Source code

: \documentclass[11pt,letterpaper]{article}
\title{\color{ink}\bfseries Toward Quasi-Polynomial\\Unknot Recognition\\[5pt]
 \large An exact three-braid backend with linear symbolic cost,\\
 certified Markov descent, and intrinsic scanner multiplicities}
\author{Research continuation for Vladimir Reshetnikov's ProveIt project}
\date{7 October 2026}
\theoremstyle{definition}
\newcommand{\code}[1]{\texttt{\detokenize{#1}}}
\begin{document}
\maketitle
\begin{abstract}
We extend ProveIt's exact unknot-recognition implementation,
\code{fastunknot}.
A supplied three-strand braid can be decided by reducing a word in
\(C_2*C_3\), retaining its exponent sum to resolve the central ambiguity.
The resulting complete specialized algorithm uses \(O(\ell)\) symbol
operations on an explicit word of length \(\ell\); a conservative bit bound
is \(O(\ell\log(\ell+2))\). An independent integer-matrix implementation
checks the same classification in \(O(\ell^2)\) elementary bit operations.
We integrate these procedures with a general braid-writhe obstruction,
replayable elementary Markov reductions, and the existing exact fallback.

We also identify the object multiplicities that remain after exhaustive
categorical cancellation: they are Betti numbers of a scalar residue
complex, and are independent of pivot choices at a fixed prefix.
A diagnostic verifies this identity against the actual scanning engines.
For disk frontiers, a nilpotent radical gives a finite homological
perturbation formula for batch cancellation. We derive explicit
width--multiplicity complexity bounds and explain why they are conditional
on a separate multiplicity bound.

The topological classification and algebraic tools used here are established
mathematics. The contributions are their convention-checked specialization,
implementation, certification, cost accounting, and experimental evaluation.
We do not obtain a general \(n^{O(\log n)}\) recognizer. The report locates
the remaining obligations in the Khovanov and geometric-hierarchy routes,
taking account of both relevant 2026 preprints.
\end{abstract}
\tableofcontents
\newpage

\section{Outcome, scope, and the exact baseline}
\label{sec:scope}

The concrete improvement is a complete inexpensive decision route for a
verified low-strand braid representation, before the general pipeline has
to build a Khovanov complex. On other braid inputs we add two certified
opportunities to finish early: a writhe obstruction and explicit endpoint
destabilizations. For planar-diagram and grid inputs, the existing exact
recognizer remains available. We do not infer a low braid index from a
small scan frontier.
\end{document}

★ ★ ★ ★ ★

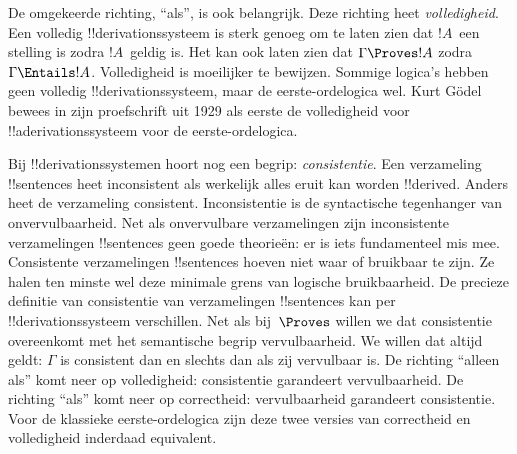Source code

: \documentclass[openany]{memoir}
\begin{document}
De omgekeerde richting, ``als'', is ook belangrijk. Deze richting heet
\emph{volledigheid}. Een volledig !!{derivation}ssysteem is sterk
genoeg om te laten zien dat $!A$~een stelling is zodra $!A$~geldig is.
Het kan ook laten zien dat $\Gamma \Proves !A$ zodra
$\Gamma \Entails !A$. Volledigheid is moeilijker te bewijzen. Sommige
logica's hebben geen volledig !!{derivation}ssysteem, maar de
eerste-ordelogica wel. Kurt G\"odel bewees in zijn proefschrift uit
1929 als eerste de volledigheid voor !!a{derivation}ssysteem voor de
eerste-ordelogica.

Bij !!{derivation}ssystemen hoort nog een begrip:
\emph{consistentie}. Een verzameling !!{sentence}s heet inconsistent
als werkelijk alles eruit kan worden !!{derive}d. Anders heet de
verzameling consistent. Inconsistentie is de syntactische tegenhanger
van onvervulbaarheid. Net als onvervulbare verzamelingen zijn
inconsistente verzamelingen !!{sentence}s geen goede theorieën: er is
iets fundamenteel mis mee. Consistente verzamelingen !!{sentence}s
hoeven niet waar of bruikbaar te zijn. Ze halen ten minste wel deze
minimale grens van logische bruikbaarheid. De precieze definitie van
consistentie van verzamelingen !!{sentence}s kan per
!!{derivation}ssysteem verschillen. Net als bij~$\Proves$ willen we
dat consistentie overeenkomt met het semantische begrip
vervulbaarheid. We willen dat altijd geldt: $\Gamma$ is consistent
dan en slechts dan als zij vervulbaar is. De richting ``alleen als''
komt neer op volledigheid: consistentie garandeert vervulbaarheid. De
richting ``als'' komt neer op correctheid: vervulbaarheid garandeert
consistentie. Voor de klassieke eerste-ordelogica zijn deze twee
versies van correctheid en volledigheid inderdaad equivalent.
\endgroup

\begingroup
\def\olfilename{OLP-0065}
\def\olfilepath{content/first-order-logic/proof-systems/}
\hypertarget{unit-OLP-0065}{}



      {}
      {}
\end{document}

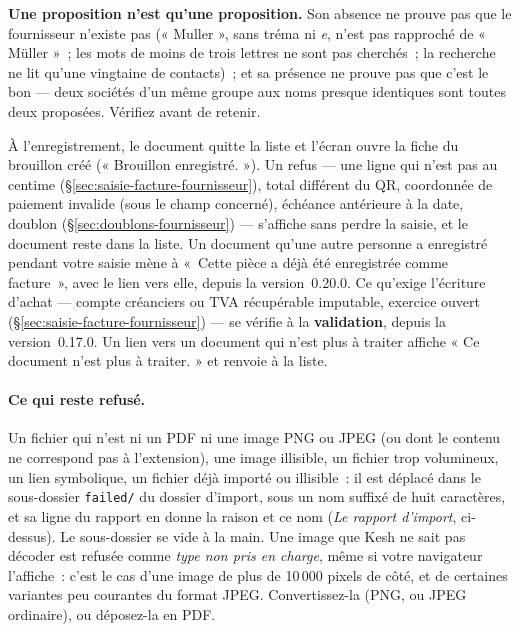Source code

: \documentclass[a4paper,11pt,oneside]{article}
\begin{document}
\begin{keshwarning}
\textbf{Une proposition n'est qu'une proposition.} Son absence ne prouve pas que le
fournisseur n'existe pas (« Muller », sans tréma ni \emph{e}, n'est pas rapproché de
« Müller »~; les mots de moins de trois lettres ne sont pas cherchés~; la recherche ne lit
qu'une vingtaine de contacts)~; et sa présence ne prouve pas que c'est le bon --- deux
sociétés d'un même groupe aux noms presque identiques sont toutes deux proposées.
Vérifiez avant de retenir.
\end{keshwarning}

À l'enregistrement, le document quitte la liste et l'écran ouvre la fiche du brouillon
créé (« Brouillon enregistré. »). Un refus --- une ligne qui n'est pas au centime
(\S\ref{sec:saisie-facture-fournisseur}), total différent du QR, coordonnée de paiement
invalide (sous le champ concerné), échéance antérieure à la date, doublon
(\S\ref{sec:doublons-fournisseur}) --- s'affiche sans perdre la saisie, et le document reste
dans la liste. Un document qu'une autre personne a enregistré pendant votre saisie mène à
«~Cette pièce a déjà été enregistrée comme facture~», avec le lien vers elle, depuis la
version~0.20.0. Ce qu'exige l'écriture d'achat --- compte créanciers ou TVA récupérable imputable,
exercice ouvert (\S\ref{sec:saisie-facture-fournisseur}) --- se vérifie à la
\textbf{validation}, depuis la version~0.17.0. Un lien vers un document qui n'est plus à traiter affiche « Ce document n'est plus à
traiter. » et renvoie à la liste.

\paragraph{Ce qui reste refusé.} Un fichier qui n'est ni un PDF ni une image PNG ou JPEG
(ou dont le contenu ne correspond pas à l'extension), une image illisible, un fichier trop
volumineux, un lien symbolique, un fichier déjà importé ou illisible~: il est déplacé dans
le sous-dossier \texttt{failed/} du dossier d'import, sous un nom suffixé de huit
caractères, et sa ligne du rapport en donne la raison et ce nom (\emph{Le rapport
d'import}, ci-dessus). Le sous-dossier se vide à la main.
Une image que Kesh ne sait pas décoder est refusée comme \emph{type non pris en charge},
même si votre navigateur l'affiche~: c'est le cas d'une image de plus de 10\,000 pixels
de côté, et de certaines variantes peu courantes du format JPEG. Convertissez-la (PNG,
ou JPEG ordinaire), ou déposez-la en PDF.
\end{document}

★ ★ ★ ★ ★

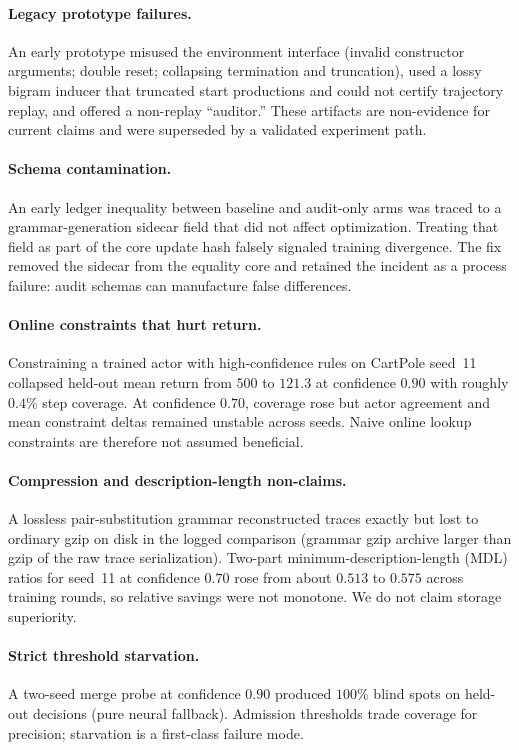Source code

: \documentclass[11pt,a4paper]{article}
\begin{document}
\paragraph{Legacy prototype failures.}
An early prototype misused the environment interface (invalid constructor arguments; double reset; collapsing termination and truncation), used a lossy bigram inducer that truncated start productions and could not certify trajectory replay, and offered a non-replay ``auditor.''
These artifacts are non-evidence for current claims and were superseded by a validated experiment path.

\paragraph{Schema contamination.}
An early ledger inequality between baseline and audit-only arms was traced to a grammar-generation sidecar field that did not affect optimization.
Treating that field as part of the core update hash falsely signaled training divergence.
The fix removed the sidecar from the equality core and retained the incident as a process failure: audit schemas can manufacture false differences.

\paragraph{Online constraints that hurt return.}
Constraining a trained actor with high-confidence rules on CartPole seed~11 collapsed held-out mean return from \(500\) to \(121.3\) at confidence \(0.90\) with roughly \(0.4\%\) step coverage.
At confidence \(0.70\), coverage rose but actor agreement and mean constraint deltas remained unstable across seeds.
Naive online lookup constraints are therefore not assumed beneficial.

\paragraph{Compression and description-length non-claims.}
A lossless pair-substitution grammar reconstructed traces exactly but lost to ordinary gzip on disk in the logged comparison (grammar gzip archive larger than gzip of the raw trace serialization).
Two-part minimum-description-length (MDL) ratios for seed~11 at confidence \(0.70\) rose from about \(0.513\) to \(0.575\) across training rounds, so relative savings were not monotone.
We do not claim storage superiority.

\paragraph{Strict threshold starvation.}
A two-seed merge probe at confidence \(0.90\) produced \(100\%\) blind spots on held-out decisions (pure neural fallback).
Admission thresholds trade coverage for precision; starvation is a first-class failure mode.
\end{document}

★ ★ ★ ★ ★

Write the number of lines in the listing above that contain the word "return". No other text should appear.

◆ RESPONSE BELOW: 2